L’indice de confiance des ménages s’établit à 60,1 points au deuxième trimestre 2026 : comment il se calcule vraiment, ce que dix-huit ans d’historique révèlent — et pourquoi le détail des sept composantes raconte une tout autre histoire que le chiffre global

20 juillet 2026 ICM : 60,1 points −4,3 pts sur le trimestre +5,5 pts sur un an Neutralité : 100

Le Haut-Commissariat au Plan a publié les résultats de son enquête permanente de conjoncture auprès des ménages pour le deuxième trimestre 2026. L’indice de confiance des ménages (ICM) s’établit à 60,1 points, contre 64,4 points au trimestre précédent et 54,6 points un an plus tôt. Le chiffre baisse donc sur trois mois, tout en restant nettement supérieur à son niveau d’il y a un an.
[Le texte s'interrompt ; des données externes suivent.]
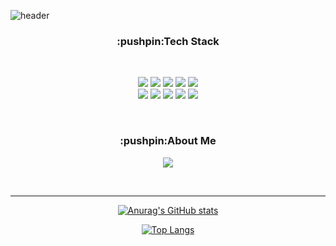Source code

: ![header](https://capsule-render.vercel.app/api?text=SUBIN%20OH&type=wave&height=300&color=dda0dd&animation=fadeIn&fontColor=FFF&fontSize=60&fontAlignY=40)

<h3 align="center">:pushpin:Tech Stack</h3>
<br/>
<p align="center">
  <img src="https://img.shields.io/badge/Java-007396?style=flat-square&logo=Java&logoColor=white"/>
  <img src="https://img.shields.io/badge/JavaScript-F7DF1E?style=flat-square&logo=JavaScript&logoColor=white"/>
  <img src="https://img.shields.io/badge/Python-3766AB?style=flat-square&logo=Python&logoColor=white"/>
  <img src="https://img.shields.io/badge/HTML5-E34F26?style=flat-square&logo=HTML5&logoColor=white"/>
  <img src="https://img.shields.io/badge/CSS3-1572B6?style=flat-square&logo=CSS3&logoColor=white"/><br/>
  <img src="https://img.shields.io/badge/C_Languege-0067A3?style=flat-square&logo=C&logoColor=white"/>
  <img src="https://img.shields.io/badge/Spring-6DB33F?style=flat-square&logo=Spring&logoColor=white"/>
  <img src="https://img.shields.io/badge/MySQL-4479A1?style=flat-square&logo=MySQL&logoColor=white"/>
  <img src="https://img.shields.io/badge/Oracle_DB-F80000?style=flat-square&logo=Oracle&logoColor=white"/>
  <img src="https://img.shields.io/badge/Git-181717?style=flat-square&logo=Git&logoColor=white"/>
</p>
<br/>
<h3 align="center">:pushpin:About Me</h3>
<p align="center">
<a href="https://ohsoou.tistory.com/"><img src="https://img.shields.io/badge/Tech_Blog-181717?style=flat-square&logo=GitHub&logoColor=white&link=https://ohsoou.tistory.com/"/></a>
</p>

<br>
<hr>
<div align="center">

[![Anurag's GitHub stats](https://github-readme-stats.vercel.app/api?username=ohsoou&hide_title=true&show_icons=true&include_all_commits=true&disable_animations=true&theme=buefy)](https://github.com/anuraghazra/github-readme-stats)
  
 [![Top Langs](https://github-readme-stats.vercel.app/api/top-langs/?username=ohsoou&layout=compact)](https://github.com/anuraghazra/github-readme-stats)
</div>

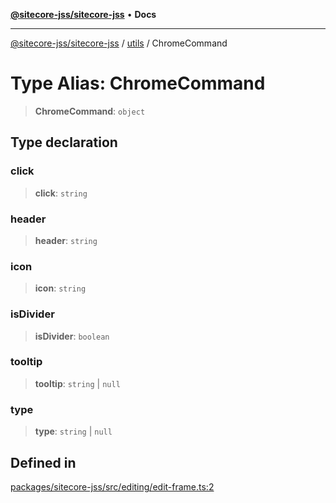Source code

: [**@sitecore-jss/sitecore-jss**](../../README.md) • **Docs**

***

[@sitecore-jss/sitecore-jss](../../README.md) / [utils](../README.md) / ChromeCommand

# Type Alias: ChromeCommand

> **ChromeCommand**: `object`

## Type declaration

### click

> **click**: `string`

### header

> **header**: `string`

### icon

> **icon**: `string`

### isDivider

> **isDivider**: `boolean`

### tooltip

> **tooltip**: `string` \| `null`

### type

> **type**: `string` \| `null`

## Defined in

[packages/sitecore-jss/src/editing/edit-frame.ts:2](https://github.com/Sitecore/jss/blob/14c94b27afbe004fefaf1cab8e080470a80ff3f4/packages/sitecore-jss/src/editing/edit-frame.ts#L2)
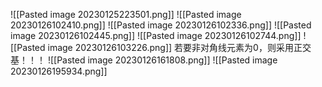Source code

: ![[Pasted image 20230125223501.png]]
![[Pasted image 20230126102410.png]]
![[Pasted image 20230126102336.png]]
![[Pasted image 20230126102445.png]]
![[Pasted image 20230126102744.png]]
![[Pasted image 20230126103226.png]]
若要非对角线元素为0，则采用正交基！！！
![[Pasted image 20230126161808.png]]
![[Pasted image 20230126195934.png]]

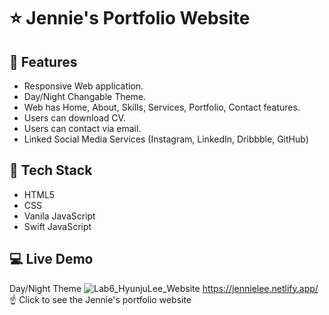 # ⭐ Jennie's Portfolio Website

## 🌱 Features 
- Responsive Web application. 
- Day/Night Changable Theme.
- Web has Home, About, Skills, Services, Portfolio, Contact features.
- Users can download CV.
- Users can contact via email.
- Linked Social Media Services (Instagram, LinkedIn, Dribbble, GitHub)

## 📌 Tech Stack
- HTML5
- CSS
- Vanila JavaScript
- Swift JavaScript

## :computer: Live Demo
Day/Night Theme
![Lab6_HyunjuLee_Website](https://user-images.githubusercontent.com/97131199/180634304-1cde9594-4fed-405e-a59f-8e348cb99cb2.jpg)
https://jennielee.netlify.app/ <br>
:point_up: Click to see the Jennie's portfolio website
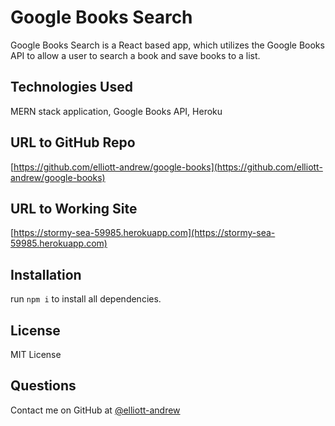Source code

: # Google Books Search

Google Books Search is a React based app, which utilizes the Google Books API to allow a user to search a book and save books to a list.

## Technologies Used

MERN stack application, Google Books API, Heroku

## URL to GitHub Repo

[https://github.com/elliott-andrew/google-books](https://github.com/elliott-andrew/google-books)

## URL to Working Site

[https://stormy-sea-59985.herokuapp.com](https://stormy-sea-59985.herokuapp.com)

## Installation

run `npm i` to install all dependencies.

## License

MIT License

## Questions

Contact me on GitHub at [@elliott-andrew](https://github.com/elliott-andrew)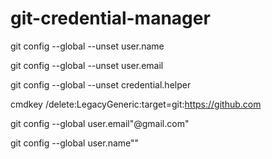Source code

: # git-credential-manager

git config --global --unset user.name

git config --global --unset user.email

git config --global --unset credential.helper

cmdkey /delete:LegacyGeneric:target=git:https://github.com

git config --global user.email"@gmail.com"

git config --global user.name""
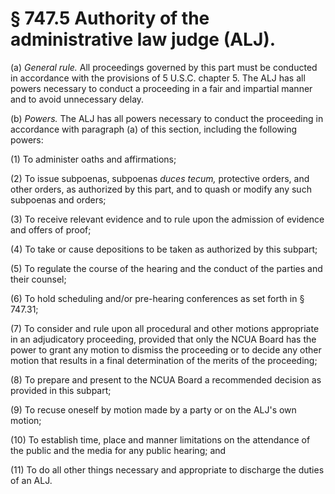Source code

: # § 747.5   Authority of the administrative law judge (ALJ).

(a) *General rule.* All proceedings governed by this part must be conducted in accordance with the provisions of 5 U.S.C. chapter 5. The ALJ has all powers necessary to conduct a proceeding in a fair and impartial manner and to avoid unnecessary delay.


(b) *Powers.* The ALJ has all powers necessary to conduct the proceeding in accordance with paragraph (a) of this section, including the following powers:


(1) To administer oaths and affirmations;


(2) To issue subpoenas, subpoenas *duces tecum,* protective orders, and other orders, as authorized by this part, and to quash or modify any such subpoenas and orders;


(3) To receive relevant evidence and to rule upon the admission of evidence and offers of proof;


(4) To take or cause depositions to be taken as authorized by this subpart;


(5) To regulate the course of the hearing and the conduct of the parties and their counsel;


(6) To hold scheduling and/or pre-hearing conferences as set forth in § 747.31;


(7) To consider and rule upon all procedural and other motions appropriate in an adjudicatory proceeding, provided that only the NCUA Board has the power to grant any motion to dismiss the proceeding or to decide any other motion that results in a final determination of the merits of the proceeding;


(8) To prepare and present to the NCUA Board a recommended decision as provided in this subpart;


(9) To recuse oneself by motion made by a party or on the ALJ's own motion;


(10) To establish time, place and manner limitations on the attendance of the public and the media for any public hearing; and


(11) To do all other things necessary and appropriate to discharge the duties of an ALJ.






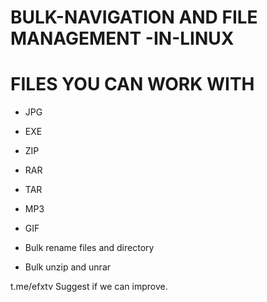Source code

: # BULK-NAVIGATION AND FILE MANAGEMENT -IN-LINUX

# FILES YOU CAN WORK WITH
- JPG
- EXE
- ZIP
- RAR
- TAR
- MP3
- GIF

- Bulk rename files and directory
- Bulk unzip and unrar

t.me/efxtv
Suggest if we can improve.
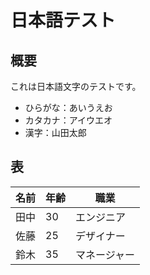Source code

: # 日本語テスト

## 概要

これは日本語文字のテストです。

- ひらがな：あいうえお
- カタカナ：アイウエオ
- 漢字：山田太郎

## 表

| 名前 | 年齢 | 職業 |
|------|------|------|
| 田中 | 30   | エンジニア |
| 佐藤 | 25   | デザイナー |
| 鈴木 | 35   | マネージャー |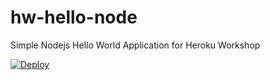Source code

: # hw-hello-node
Simple Nodejs Hello World Application for Heroku Workshop

[![Deploy](https://www.herokucdn.com/deploy/button.svg)](https://heroku.com/deploy)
C’est cette ambiguïté qui rend l’indicateur difficile à lire, et qui explique que le même chiffre puisse donner lieu à des titres opposés. Pour en tirer quelque chose d’utile, il faut faire trois choses que peu de commentaires font : comprendre la méthode de calcul — car elle contient un repère décisif dont personne ne parle —, replacer le chiffre dans dix-huit ans d’historique, et surtout ouvrir le détail des sept composantes. Ce dernier exercice livre le résultat le plus instructif de toute la publication : ce qui s’est dégradé ce trimestre, ce n’est pas la situation présente des ménages, ce sont leurs anticipations.

I · Le chiffre du trimestre : un recul dans une remontée

ICM · T2 2026
60,1
sur une échelle de 0 à 200
Variation trimestrielle
−4,3
contre 64,4 au T1 2026
Variation annuelle
+5,5
contre 54,6 au T2 2025
Seuil de neutralité
100
jamais atteint depuis 2008

Les deux lectures sont exactes, et elles ne se contredisent pas. Sur un an, la confiance des ménages s’est nettement redressée : +5,5 points. Sur trois mois, elle reflue : −4,3 points. La remontée engagée depuis le printemps 2025 marque donc une pause, sans être remise en cause — l’indice reste bien au-dessus de ses niveaux de 2023-2024.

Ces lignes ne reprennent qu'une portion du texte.